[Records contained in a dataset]

____________________

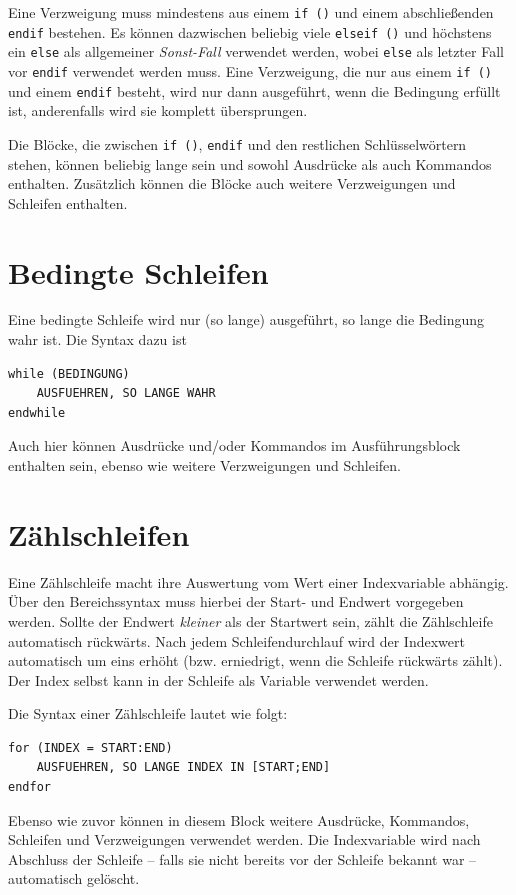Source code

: \documentclass[DIV=14,headsepline,footsepline]{scrbook}
\begin{document}
				Eine Verzweigung muss mindestens aus einem \lstinline+if ()+ und einem abschließenden \lstinline+endif+ bestehen. Es können dazwischen beliebig viele \lstinline+elseif ()+ und höchstens ein \lstinline+else+ als allgemeiner \emph{Sonst-Fall} verwendet werden, wobei \lstinline+else+ als letzter Fall vor \lstinline+endif+ verwendet werden muss. Eine Verzweigung, die nur aus einem \lstinline+if ()+ und einem \lstinline+endif+ besteht, wird nur dann ausgeführt, wenn die Bedingung erfüllt ist, anderenfalls wird sie komplett übersprungen.
				
				Die Blöcke, die zwischen \lstinline+if ()+, \lstinline+endif+ und den restlichen Schlüsselwörtern stehen, können beliebig lange sein und sowohl Ausdrücke als auch Kommandos enthalten. Zusätzlich können die Blöcke auch weitere Verzweigungen und Schleifen enthalten.
				
			\section{Bedingte Schleifen}
				Eine bedingte Schleife wird nur (so lange) ausgeführt, so lange die Bedingung wahr ist. Die Syntax dazu ist
				\begin{lstlisting}
while (BEDINGUNG)
	AUSFUEHREN, SO LANGE WAHR
endwhile
				\end{lstlisting}
				Auch hier können Ausdrücke und/oder Kommandos im Ausführungsblock enthalten sein, ebenso wie weitere Verzweigungen und Schleifen.
				
			\section{Zählschleifen}
				Eine Zählschleife macht ihre Auswertung vom Wert einer Indexvariable abhängig. Über den Bereichssyntax muss hierbei der Start- und Endwert vorgegeben werden. Sollte der Endwert \emph{kleiner} als der Startwert sein, zählt die Zählschleife automatisch rückwärts. Nach jedem Schleifendurchlauf wird der Indexwert automatisch um eins erhöht (bzw. erniedrigt, wenn die Schleife rückwärts zählt). Der Index selbst kann in der Schleife als Variable verwendet werden.
				
				Die Syntax einer Zählschleife lautet wie folgt:
				\begin{lstlisting}
for (INDEX = START:END)
	AUSFUEHREN, SO LANGE INDEX IN [START;END]
endfor
				\end{lstlisting}
				Ebenso wie zuvor können in diesem Block weitere Ausdrücke, Kommandos, Schleifen und Verzweigungen verwendet werden. Die Indexvariable wird nach Abschluss der Schleife -- falls sie nicht bereits vor der Schleife bekannt war -- automatisch gelöscht.
				
\end{document}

____________________

--- ACTIVITY ---
Filter the entries above down to the lines that hold the word "Ausdrücke", and copy those lines.

--- RESPONSE AREA ---
				Die Blöcke, die zwischen \lstinline+if ()+, \lstinline+endif+ und den restlichen Schlüsselwörtern stehen, können beliebig lange sein und sowohl Ausdrücke als auch Kommandos enthalten. Zusätzlich können die Blöcke auch weitere Verzweigungen und Schleifen enthalten.
				Auch hier können Ausdrücke und/oder Kommandos im Ausführungsblock enthalten sein, ebenso wie weitere Verzweigungen und Schleifen.
				Ebenso wie zuvor können in diesem Block weitere Ausdrücke, Kommandos, Schleifen und Verzweigungen verwendet werden. Die Indexvariable wird nach Abschluss der Schleife -- falls sie nicht bereits vor der Schleife bekannt war -- automatisch gelöscht.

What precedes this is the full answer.